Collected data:
* * *

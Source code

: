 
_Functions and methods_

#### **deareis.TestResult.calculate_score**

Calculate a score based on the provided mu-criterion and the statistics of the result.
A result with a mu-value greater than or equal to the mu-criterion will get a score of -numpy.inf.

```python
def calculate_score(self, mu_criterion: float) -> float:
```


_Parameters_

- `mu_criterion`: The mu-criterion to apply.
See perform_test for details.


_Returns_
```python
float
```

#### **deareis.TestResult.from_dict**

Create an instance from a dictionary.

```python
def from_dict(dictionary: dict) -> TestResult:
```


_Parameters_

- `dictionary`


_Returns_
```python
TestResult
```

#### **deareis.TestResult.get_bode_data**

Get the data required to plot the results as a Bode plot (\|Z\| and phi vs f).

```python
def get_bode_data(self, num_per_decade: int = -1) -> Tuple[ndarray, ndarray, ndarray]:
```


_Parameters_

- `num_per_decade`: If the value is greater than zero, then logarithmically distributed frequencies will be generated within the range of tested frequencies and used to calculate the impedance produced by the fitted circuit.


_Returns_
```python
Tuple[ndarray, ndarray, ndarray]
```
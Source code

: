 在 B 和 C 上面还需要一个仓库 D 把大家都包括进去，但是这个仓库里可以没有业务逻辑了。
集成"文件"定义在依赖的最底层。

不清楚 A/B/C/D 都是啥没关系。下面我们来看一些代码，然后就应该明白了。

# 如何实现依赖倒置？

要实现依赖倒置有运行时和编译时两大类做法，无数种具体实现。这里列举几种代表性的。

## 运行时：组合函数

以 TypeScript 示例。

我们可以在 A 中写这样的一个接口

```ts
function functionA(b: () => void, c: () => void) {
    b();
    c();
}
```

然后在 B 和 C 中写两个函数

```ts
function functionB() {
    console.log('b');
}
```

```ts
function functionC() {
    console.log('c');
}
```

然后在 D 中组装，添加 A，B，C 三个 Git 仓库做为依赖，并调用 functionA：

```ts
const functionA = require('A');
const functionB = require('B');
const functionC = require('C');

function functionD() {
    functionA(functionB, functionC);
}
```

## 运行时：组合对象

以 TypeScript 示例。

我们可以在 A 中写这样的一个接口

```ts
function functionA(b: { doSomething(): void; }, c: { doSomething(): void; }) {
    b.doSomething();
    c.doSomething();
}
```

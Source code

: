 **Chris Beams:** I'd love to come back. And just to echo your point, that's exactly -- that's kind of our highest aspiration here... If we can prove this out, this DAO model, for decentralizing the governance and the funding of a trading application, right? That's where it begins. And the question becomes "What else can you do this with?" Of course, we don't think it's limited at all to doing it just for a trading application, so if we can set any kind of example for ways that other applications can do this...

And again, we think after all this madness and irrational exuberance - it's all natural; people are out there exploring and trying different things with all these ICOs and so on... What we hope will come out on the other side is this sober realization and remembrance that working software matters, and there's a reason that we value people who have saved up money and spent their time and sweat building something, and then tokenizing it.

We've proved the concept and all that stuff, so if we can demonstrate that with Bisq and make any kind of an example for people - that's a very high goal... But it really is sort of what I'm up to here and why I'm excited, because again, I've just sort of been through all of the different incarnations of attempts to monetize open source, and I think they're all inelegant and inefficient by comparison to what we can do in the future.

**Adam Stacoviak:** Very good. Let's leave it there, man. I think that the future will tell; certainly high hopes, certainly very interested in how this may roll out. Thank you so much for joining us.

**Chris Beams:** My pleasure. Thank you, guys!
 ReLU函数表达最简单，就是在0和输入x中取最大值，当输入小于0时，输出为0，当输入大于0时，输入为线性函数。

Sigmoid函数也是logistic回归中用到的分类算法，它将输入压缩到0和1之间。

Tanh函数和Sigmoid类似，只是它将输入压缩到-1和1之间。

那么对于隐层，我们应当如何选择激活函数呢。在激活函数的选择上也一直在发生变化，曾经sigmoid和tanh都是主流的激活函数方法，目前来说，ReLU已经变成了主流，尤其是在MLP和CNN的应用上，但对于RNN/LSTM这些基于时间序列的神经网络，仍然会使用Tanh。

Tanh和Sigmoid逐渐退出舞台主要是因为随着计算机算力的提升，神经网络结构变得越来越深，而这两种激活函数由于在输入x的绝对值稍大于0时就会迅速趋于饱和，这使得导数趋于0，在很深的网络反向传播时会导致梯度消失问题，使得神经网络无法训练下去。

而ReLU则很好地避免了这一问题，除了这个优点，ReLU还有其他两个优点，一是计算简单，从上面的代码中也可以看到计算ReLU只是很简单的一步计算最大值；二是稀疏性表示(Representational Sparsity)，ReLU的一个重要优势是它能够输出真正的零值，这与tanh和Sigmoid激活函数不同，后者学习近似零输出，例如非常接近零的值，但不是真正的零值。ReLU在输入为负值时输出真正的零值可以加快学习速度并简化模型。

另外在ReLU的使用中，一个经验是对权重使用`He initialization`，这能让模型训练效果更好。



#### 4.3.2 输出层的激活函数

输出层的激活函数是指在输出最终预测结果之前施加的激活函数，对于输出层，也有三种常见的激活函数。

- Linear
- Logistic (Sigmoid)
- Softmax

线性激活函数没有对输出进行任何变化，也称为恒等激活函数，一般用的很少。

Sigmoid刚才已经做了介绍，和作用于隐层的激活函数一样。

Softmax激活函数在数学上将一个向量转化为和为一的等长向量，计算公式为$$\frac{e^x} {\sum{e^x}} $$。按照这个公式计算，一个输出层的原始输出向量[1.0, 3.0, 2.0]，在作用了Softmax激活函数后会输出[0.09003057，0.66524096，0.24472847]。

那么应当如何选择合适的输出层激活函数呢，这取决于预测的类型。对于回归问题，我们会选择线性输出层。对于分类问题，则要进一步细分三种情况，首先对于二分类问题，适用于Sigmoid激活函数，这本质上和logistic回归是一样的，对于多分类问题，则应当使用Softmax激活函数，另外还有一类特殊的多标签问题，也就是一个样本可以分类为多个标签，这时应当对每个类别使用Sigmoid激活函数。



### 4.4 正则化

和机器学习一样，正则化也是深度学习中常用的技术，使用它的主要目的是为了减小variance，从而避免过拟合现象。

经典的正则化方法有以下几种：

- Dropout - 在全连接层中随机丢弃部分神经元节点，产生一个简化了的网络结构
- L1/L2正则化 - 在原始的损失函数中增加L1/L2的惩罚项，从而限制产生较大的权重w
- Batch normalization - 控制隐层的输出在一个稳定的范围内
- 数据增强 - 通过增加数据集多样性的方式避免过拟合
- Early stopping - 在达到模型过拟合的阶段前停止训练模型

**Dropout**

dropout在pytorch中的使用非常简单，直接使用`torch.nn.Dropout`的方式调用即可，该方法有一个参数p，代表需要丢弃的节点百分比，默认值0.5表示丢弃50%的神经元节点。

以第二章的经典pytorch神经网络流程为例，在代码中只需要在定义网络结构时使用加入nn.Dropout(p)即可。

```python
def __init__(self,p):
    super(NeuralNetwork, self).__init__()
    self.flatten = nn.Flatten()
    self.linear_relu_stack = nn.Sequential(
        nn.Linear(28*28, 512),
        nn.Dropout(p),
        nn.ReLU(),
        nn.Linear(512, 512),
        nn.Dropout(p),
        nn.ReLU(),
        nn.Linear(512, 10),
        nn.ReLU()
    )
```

* * *

- _What you will do_
Read the lines above. Gather those in which the string "functionB" is found.

- _Exercise answer_
function functionB() {
const functionB = require('B');
    functionA(functionB, functionC);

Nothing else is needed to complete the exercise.